Die Marktbeobachtung ist nicht das Geschäft meines Beratungsunternehmens. Aber natürlich ist bekannt, dass Microsoft mit SharePoint eine grosse installierte Basis besitzt. Microsofts Social-Strategie befindet sich jedoch noch in der Entwicklungsphase, unter anderem wegen des reinen Cloud-Angebots bei Yammer. Ob Microsoft hier umschwenkt bleibt abzuwarten. Wenn nicht, könnten SharePoint-Kunden auf alternative Anbieter ausweichen, zum Beispiel Sitrion Social Workplace für die lokale Installation. IBMs Connections hat hier mit der Option von On-Premises und Cloud einen Vorteil.
Bitte erläutern Sie die Unterschiede zwischen IBMs und Microsofts Lösungen für Social Business.
IBMs Connections-Produkt ist von Grund auf als Social Software entwickelt worden. Dabei wurde der Schwerpunkt auf die Menschen und ihre Interaktionen untereinander gelegt. Dagegen lag der Fokus bei SharePoint lange Jahre auf Dokumenten und Listen. Erst im Nachhinein hat Microsoft auch Social-Elemente und Funktionen eingefügt.
Die Zukunft gehört IBMs Mail Next und Microsofts Office Graph. Welche Chancen sehen Sie für diese Lösungen?
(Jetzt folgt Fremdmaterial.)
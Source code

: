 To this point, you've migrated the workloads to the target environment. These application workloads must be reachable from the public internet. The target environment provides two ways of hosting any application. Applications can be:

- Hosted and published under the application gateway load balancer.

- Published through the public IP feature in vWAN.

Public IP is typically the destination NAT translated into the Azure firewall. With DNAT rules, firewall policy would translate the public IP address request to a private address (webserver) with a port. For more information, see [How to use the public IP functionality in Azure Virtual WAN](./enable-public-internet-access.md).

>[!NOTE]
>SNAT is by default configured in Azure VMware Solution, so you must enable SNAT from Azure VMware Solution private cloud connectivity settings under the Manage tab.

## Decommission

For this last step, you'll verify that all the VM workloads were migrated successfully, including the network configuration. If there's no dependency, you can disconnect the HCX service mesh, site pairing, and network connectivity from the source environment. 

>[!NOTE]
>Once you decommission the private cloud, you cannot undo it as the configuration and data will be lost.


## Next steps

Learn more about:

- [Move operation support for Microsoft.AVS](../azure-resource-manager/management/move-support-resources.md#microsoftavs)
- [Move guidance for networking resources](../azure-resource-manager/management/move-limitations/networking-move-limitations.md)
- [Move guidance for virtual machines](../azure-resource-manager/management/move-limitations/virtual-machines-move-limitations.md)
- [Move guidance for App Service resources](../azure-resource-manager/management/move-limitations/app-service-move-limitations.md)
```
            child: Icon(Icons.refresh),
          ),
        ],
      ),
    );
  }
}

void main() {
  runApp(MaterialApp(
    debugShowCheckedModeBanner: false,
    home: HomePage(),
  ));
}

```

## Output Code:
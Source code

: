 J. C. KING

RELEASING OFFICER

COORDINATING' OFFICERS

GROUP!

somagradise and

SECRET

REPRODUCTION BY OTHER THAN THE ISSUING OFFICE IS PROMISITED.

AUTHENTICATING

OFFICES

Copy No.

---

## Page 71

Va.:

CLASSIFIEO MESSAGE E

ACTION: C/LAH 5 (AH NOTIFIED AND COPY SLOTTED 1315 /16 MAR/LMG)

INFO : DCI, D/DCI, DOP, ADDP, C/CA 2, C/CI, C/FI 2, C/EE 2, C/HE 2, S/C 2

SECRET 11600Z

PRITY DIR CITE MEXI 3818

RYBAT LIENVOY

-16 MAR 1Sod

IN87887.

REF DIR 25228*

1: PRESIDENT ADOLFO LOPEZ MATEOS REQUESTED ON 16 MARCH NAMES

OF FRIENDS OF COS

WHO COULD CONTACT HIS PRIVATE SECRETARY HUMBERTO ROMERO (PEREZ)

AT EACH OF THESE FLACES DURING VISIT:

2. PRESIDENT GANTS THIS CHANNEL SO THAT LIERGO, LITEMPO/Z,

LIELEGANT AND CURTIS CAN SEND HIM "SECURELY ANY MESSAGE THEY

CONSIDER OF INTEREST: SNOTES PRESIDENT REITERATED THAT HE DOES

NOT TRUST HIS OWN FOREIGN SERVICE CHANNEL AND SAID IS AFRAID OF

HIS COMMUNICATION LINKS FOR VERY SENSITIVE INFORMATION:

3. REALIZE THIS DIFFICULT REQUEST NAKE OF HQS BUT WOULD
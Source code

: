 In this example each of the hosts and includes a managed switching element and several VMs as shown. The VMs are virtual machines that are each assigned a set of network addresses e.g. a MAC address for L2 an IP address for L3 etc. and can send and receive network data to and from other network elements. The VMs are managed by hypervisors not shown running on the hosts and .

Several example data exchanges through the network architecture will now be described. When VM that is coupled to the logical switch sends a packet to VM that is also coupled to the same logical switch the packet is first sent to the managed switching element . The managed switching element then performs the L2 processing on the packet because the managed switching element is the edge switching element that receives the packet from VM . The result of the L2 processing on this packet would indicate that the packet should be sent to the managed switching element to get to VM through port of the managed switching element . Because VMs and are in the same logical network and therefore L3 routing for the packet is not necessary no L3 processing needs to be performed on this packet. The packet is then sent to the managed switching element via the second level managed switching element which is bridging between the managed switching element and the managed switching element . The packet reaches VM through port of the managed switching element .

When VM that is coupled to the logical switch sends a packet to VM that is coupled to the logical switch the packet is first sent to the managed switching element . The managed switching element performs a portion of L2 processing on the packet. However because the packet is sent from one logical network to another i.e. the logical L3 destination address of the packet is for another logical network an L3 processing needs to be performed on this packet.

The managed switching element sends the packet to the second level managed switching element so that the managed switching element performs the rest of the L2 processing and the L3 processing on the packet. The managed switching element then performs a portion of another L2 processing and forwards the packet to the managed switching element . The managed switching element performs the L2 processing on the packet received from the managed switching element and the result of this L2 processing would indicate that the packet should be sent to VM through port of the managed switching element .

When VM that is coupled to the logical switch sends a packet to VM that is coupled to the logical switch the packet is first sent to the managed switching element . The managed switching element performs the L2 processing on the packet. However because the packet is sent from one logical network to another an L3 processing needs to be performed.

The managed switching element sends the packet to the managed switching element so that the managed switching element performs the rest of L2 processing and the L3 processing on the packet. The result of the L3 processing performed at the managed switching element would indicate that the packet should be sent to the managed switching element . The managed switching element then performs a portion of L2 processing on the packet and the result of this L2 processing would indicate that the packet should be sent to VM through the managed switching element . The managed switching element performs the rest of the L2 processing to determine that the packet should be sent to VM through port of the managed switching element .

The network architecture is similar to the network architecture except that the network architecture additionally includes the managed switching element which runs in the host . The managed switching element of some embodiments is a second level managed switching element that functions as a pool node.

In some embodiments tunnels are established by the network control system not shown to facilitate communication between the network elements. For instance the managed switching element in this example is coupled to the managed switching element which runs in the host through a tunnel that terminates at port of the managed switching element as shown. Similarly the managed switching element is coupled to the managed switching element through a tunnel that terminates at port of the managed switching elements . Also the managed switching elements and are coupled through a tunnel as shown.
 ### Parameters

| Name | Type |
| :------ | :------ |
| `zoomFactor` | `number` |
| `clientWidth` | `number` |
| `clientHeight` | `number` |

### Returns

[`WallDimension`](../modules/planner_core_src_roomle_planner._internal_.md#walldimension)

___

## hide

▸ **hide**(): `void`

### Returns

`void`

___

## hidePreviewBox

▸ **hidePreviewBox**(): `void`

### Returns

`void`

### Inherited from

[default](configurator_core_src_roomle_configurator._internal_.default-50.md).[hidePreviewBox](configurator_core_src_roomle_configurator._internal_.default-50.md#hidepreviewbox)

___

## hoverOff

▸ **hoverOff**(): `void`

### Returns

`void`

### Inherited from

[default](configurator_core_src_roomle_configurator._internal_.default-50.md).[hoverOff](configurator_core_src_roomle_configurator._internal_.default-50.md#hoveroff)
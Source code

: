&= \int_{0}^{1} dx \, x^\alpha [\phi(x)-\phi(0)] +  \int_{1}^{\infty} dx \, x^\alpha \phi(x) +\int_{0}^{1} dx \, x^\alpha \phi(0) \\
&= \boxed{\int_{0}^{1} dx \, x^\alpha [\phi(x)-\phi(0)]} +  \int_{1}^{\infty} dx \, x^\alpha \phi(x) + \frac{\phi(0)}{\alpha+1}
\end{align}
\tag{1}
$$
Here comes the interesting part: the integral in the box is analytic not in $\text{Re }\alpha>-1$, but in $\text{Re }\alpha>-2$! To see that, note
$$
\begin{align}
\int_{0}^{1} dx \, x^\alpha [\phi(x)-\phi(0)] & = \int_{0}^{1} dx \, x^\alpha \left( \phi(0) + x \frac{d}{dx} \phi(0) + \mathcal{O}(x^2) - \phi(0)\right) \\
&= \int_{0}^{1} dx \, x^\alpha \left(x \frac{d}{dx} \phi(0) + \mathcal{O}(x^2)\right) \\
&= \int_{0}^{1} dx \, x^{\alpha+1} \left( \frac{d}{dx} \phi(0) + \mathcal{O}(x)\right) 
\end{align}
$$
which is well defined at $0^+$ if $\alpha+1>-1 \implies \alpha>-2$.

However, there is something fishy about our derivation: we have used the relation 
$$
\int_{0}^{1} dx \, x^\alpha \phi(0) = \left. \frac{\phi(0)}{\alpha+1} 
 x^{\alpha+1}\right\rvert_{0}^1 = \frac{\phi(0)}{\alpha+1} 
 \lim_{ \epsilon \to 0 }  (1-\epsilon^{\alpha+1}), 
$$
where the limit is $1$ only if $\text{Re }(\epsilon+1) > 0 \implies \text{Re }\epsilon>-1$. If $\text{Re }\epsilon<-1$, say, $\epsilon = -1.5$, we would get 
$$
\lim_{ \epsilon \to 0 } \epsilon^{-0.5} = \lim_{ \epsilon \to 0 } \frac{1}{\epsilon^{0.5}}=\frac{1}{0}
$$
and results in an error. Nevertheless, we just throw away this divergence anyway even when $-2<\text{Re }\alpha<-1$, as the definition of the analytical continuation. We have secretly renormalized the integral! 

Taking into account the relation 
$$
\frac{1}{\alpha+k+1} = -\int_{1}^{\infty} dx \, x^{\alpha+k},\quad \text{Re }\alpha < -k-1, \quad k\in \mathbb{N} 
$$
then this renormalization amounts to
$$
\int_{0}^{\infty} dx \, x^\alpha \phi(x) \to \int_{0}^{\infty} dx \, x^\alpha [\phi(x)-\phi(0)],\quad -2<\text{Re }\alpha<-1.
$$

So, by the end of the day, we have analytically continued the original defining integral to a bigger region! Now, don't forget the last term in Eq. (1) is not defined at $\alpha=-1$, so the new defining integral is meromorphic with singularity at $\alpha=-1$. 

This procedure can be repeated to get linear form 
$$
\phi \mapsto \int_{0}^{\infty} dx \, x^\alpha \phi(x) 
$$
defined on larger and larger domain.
Beide Produktankündigungen sehen zunächst vielversprechend aus. Allerdings sind weder bei der einen noch bei der anderen Lösung die technischen Details geklärt und die Funktionen final definiert. Nun müssen die Anbieter liefern, was sie grossspurig versprochen haben.
Persönlich hat mich Microsofts Office Graph als Erweiterung von Office 365 sehr beeindruckt. Ich hoffe einerseits, dass es auch eine Version für On-Premises geben wird. Andererseits bin ich gespannt auf die automatische und «intelligente» Verknüpfung zwischen Menschen und den Inhalten.